A single number is wanted: how many lines of the records below contain the word "server".

---*---

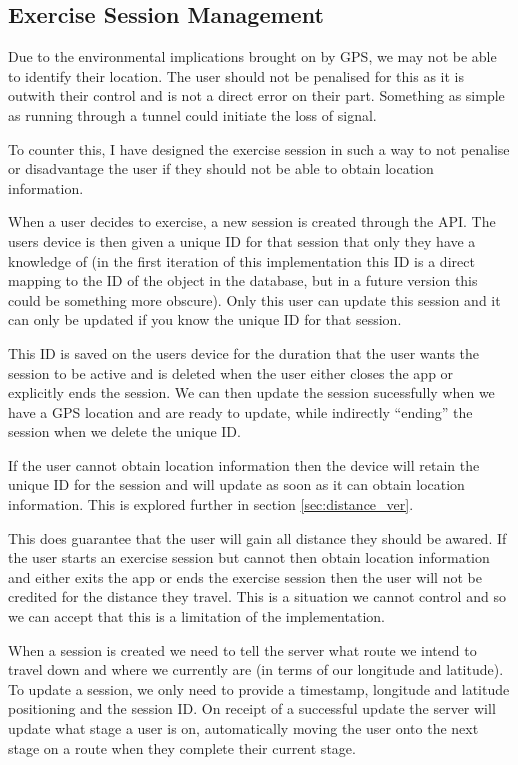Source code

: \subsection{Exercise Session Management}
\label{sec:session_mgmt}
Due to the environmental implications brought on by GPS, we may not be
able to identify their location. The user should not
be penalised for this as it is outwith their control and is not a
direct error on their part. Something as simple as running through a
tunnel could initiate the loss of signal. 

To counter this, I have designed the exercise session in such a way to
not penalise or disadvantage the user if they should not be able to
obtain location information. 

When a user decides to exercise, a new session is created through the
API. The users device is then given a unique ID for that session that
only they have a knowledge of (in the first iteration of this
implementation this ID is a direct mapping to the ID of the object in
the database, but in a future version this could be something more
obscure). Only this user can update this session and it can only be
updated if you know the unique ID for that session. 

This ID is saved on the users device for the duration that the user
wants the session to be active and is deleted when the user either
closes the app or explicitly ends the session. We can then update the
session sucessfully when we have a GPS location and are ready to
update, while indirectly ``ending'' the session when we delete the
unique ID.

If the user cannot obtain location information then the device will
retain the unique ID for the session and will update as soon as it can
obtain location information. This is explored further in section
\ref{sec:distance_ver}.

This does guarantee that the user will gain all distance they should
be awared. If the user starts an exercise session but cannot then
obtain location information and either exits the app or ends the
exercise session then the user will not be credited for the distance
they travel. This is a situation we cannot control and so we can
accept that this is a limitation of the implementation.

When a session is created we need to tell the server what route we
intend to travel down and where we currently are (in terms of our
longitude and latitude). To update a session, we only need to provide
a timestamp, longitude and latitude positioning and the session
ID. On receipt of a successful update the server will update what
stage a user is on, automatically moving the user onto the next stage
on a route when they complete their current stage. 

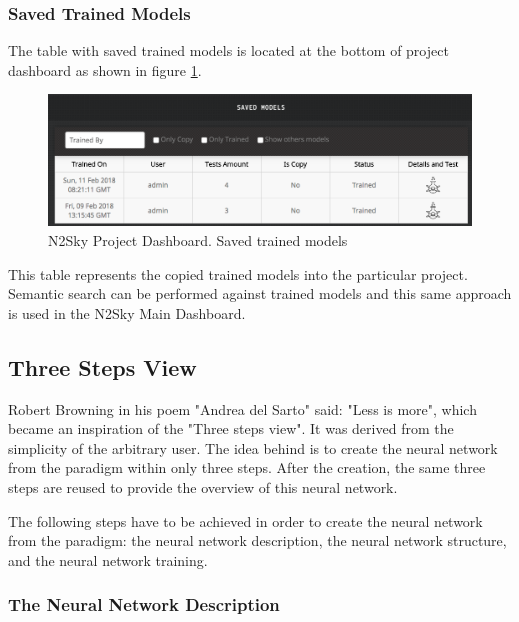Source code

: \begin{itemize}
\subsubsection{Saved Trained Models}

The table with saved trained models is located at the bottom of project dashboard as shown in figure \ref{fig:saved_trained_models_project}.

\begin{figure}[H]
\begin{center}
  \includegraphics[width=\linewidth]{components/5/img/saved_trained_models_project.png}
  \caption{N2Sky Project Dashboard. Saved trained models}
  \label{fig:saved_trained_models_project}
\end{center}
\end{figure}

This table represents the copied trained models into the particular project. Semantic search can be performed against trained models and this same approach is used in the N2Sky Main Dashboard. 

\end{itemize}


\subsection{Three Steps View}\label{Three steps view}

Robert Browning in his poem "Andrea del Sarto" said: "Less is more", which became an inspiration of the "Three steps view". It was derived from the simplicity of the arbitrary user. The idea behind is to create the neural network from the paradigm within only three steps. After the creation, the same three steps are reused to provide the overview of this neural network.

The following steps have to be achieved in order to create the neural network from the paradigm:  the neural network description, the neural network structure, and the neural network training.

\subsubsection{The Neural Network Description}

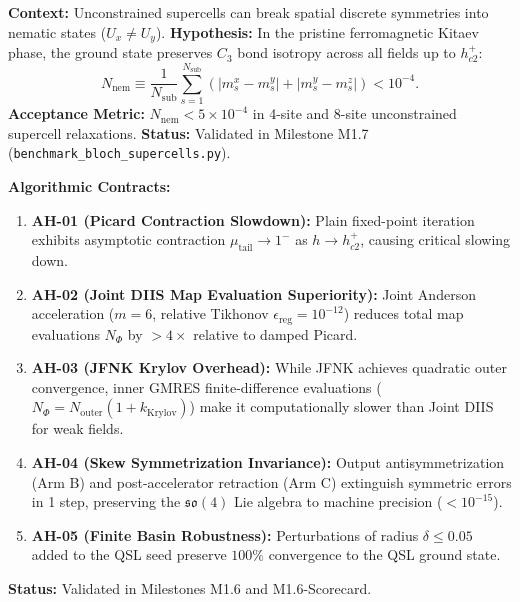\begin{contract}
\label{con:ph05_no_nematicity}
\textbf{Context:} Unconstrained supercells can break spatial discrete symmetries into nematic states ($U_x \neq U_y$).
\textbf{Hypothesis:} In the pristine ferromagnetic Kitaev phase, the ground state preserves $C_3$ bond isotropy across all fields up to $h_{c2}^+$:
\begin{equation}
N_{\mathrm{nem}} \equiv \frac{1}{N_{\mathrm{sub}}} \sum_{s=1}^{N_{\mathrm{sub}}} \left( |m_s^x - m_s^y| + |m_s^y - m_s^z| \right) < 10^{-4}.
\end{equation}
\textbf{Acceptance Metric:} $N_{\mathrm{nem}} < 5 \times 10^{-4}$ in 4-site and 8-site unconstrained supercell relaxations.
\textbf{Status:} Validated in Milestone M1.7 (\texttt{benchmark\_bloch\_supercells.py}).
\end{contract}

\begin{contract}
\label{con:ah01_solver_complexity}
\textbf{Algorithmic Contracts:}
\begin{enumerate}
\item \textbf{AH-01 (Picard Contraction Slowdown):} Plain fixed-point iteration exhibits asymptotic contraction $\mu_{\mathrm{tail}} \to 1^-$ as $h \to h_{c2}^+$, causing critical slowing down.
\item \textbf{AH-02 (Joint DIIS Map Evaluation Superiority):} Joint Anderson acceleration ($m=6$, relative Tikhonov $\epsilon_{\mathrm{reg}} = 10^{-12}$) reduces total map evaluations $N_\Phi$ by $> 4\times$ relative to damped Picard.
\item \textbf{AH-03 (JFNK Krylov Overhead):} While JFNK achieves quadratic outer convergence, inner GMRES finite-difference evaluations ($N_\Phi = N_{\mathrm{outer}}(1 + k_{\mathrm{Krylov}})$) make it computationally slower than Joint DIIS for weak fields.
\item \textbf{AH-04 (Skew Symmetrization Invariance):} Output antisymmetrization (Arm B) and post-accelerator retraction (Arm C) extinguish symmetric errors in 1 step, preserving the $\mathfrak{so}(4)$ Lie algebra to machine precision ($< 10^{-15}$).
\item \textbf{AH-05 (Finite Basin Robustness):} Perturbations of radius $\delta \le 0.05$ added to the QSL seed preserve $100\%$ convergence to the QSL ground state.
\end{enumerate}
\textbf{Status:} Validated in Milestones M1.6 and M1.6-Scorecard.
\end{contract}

---*---

### WORKED SOLUTION
2